• Task objective:
Return all of the data exactly as given.

Plain-text document sources:
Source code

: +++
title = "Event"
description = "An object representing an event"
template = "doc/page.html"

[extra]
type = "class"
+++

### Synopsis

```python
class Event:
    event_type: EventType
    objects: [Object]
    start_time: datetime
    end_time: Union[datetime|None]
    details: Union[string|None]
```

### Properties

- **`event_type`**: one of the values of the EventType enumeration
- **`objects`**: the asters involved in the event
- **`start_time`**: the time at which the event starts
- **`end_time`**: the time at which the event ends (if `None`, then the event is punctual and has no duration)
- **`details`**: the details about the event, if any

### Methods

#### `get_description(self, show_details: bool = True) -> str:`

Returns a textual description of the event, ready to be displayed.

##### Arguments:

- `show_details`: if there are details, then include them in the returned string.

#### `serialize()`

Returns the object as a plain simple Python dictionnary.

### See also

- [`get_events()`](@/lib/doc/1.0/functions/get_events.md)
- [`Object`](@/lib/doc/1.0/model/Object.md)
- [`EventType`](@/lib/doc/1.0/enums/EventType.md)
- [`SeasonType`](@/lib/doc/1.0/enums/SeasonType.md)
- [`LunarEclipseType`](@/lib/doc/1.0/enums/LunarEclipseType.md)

• Response to this task:
Source code

: +++
title = "Event"
description = "An object representing an event"
template = "doc/page.html"

[extra]
type = "class"
+++

### Synopsis

```python
class Event:
    event_type: EventType
    objects: [Object]
    start_time: datetime
    end_time: Union[datetime|None]
    details: Union[string|None]
```

### Properties

- **`event_type`**: one of the values of the EventType enumeration
- **`objects`**: the asters involved in the event
- **`start_time`**: the time at which the event starts
- **`end_time`**: the time at which the event ends (if `None`, then the event is punctual and has no duration)
- **`details`**: the details about the event, if any

### Methods

#### `get_description(self, show_details: bool = True) -> str:`

Returns a textual description of the event, ready to be displayed.

##### Arguments:

- `show_details`: if there are details, then include them in the returned string.

#### `serialize()`

Returns the object as a plain simple Python dictionnary.

### See also

- [`get_events()`](@/lib/doc/1.0/functions/get_events.md)
- [`Object`](@/lib/doc/1.0/model/Object.md)
- [`EventType`](@/lib/doc/1.0/enums/EventType.md)
- [`SeasonType`](@/lib/doc/1.0/enums/SeasonType.md)
- [`LunarEclipseType`](@/lib/doc/1.0/enums/LunarEclipseType.md)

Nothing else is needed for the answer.